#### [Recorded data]
⟨

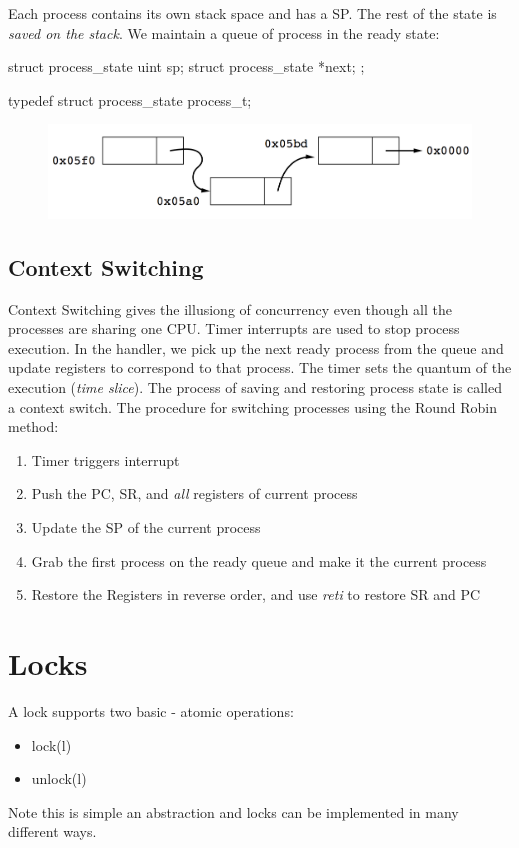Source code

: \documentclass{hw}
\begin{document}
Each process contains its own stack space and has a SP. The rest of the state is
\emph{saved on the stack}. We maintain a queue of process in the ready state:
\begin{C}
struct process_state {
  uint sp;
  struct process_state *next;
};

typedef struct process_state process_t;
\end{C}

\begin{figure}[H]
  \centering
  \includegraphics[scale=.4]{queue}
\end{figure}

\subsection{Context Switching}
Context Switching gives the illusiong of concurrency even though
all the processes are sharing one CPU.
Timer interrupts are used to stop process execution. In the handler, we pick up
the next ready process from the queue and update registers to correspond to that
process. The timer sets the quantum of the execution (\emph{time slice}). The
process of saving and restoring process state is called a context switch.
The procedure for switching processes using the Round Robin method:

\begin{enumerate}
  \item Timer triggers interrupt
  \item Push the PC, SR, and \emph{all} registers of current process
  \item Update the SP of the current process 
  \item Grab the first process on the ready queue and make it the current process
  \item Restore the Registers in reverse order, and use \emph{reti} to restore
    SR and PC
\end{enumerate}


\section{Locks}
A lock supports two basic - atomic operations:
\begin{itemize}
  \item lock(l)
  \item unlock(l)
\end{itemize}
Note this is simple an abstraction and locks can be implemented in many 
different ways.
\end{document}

⟩
⟨

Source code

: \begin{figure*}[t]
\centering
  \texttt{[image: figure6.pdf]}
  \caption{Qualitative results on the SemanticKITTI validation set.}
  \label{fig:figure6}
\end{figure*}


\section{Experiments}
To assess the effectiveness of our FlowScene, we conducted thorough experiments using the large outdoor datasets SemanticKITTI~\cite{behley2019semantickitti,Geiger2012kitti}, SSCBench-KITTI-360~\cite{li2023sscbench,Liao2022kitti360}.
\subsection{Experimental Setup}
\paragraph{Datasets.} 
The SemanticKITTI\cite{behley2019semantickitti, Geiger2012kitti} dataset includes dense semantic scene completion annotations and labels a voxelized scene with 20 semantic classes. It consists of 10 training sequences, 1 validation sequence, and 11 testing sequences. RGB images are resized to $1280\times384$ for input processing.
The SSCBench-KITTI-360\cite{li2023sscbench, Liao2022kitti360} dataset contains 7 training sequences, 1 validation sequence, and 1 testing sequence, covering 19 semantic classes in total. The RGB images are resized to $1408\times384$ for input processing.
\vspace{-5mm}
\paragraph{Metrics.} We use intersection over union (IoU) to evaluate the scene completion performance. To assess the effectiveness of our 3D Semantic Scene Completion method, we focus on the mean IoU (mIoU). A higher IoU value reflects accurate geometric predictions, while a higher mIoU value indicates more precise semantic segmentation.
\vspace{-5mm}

⟩

#### [Task instructions]
The stretch of entries above that starts with the line containing "all the processes are sharing one CPU." and goes on through the line containing "it the current process" is to be transcribed exactly, and no other line is to be transcribed.

#### [Expected answer]
all the processes are sharing one CPU.
Timer interrupts are used to stop process execution. In the handler, we pick up
the next ready process from the queue and update registers to correspond to that
process. The timer sets the quantum of the execution (\emph{time slice}). The
process of saving and restoring process state is called a context switch.
The procedure for switching processes using the Round Robin method:

\begin{enumerate}
  \item Timer triggers interrupt
  \item Push the PC, SR, and \emph{all} registers of current process
  \item Update the SP of the current process 
  \item Grab the first process on the ready queue and make it the current process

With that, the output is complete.